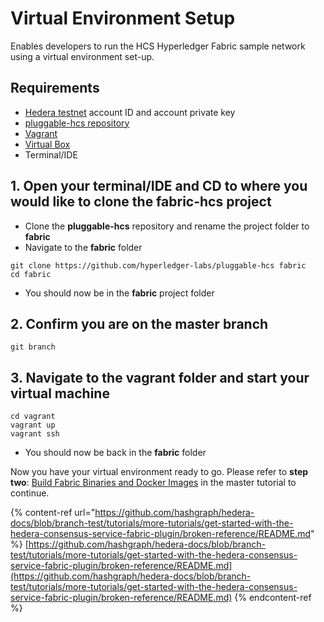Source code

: # Virtual Environment Setup

Enables developers to run the HCS Hyperledger Fabric sample network using a virtual environment set-up.

## Requirements

* [Hedera testnet](../../../networks/testnet/testnet-access.md) account ID and account private key
* [pluggable-hcs repository](https://github.com/hyperledger-labs/pluggable-hcs)
* [Vagrant](https://www.vagrantup.com/downloads.html)
* [Virtual Box](https://www.virtualbox.org/wiki/Downloads)
* Terminal/IDE

## 1. Open your terminal/IDE and CD to where you would like to clone the fabric-hcs project

* Clone the **pluggable-hcs** repository and rename the project folder to **fabric**
* Navigate to the **fabric** folder

```
git clone https://github.com/hyperledger-labs/pluggable-hcs fabric
cd fabric
```

* You should now be in the **fabric** project folder

## 2. Confirm you are on the master branch

```
git branch
```

## 3. Navigate to the vagrant folder and start your virtual machine

```
cd vagrant
vagrant up
vagrant ssh
```

* You should now be back in the **fabric** folder

Now you have your virtual environment ready to go. Please refer to **step two**: [Build Fabric Binaries and Docker Images](https://github.com/hashgraph/hedera-docs/blob/branch-test/tutorials/more-tutorials/get-started-with-the-hedera-consensus-service-fabric-plugin/broken-reference/README.md) in the master tutorial to continue.

{% content-ref url="https://github.com/hashgraph/hedera-docs/blob/branch-test/tutorials/more-tutorials/get-started-with-the-hedera-consensus-service-fabric-plugin/broken-reference/README.md" %}
[https://github.com/hashgraph/hedera-docs/blob/branch-test/tutorials/more-tutorials/get-started-with-the-hedera-consensus-service-fabric-plugin/broken-reference/README.md](https://github.com/hashgraph/hedera-docs/blob/branch-test/tutorials/more-tutorials/get-started-with-the-hedera-consensus-service-fabric-plugin/broken-reference/README.md)
{% endcontent-ref %}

——

__TASK ITEM__
Repeat every record above exactly, except the pictures.

__SOLUTION TO THIS TASK__
Source code

: # Virtual Environment Setup

Enables developers to run the HCS Hyperledger Fabric sample network using a virtual environment set-up.

## Requirements

* [Hedera testnet](../../../networks/testnet/testnet-access.md) account ID and account private key
* [pluggable-hcs repository](https://github.com/hyperledger-labs/pluggable-hcs)
* [Vagrant](https://www.vagrantup.com/downloads.html)
* [Virtual Box](https://www.virtualbox.org/wiki/Downloads)
* Terminal/IDE

## 1. Open your terminal/IDE and CD to where you would like to clone the fabric-hcs project

* Clone the **pluggable-hcs** repository and rename the project folder to **fabric**
* Navigate to the **fabric** folder

```
git clone https://github.com/hyperledger-labs/pluggable-hcs fabric
cd fabric
```

* You should now be in the **fabric** project folder

## 2. Confirm you are on the master branch

```
git branch
```

## 3. Navigate to the vagrant folder and start your virtual machine

```
cd vagrant
vagrant up
vagrant ssh
```

* You should now be back in the **fabric** folder

Now you have your virtual environment ready to go. Please refer to **step two**: [Build Fabric Binaries and Docker Images](https://github.com/hashgraph/hedera-docs/blob/branch-test/tutorials/more-tutorials/get-started-with-the-hedera-consensus-service-fabric-plugin/broken-reference/README.md) in the master tutorial to continue.

{% content-ref url="https://github.com/hashgraph/hedera-docs/blob/branch-test/tutorials/more-tutorials/get-started-with-the-hedera-consensus-service-fabric-plugin/broken-reference/README.md" %}
[https://github.com/hashgraph/hedera-docs/blob/branch-test/tutorials/more-tutorials/get-started-with-the-hedera-consensus-service-fabric-plugin/broken-reference/README.md](https://github.com/hashgraph/hedera-docs/blob/branch-test/tutorials/more-tutorials/get-started-with-the-hedera-consensus-service-fabric-plugin/broken-reference/README.md)
{% endcontent-ref %}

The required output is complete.